» **Problem to work on**
Only the lines from the one with "Not surprisingly, different" to the end of the data below should be returned, each exactly as it stands.

» **Record excerpts**
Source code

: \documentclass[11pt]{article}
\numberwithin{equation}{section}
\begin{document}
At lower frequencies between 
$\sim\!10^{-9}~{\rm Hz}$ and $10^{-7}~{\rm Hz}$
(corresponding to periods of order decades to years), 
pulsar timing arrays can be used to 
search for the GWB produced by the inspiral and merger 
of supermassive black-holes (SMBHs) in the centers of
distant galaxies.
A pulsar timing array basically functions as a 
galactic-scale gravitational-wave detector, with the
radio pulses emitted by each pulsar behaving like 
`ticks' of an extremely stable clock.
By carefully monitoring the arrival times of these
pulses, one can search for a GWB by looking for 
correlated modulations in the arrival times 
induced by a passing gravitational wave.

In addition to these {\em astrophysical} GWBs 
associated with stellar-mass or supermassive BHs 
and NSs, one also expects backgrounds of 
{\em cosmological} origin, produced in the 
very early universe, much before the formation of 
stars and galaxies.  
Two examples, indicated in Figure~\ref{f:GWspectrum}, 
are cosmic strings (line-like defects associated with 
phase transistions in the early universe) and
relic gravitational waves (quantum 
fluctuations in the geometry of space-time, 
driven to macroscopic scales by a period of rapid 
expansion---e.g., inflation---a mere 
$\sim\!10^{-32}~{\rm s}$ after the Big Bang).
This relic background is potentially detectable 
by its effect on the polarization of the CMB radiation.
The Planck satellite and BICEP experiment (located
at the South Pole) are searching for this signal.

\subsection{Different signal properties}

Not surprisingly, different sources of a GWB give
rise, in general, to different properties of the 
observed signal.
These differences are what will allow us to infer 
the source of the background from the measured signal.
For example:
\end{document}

» **Written solution**
Not surprisingly, different sources of a GWB give
rise, in general, to different properties of the 
observed signal.
These differences are what will allow us to infer 
the source of the background from the measured signal.
For example:
\end{document}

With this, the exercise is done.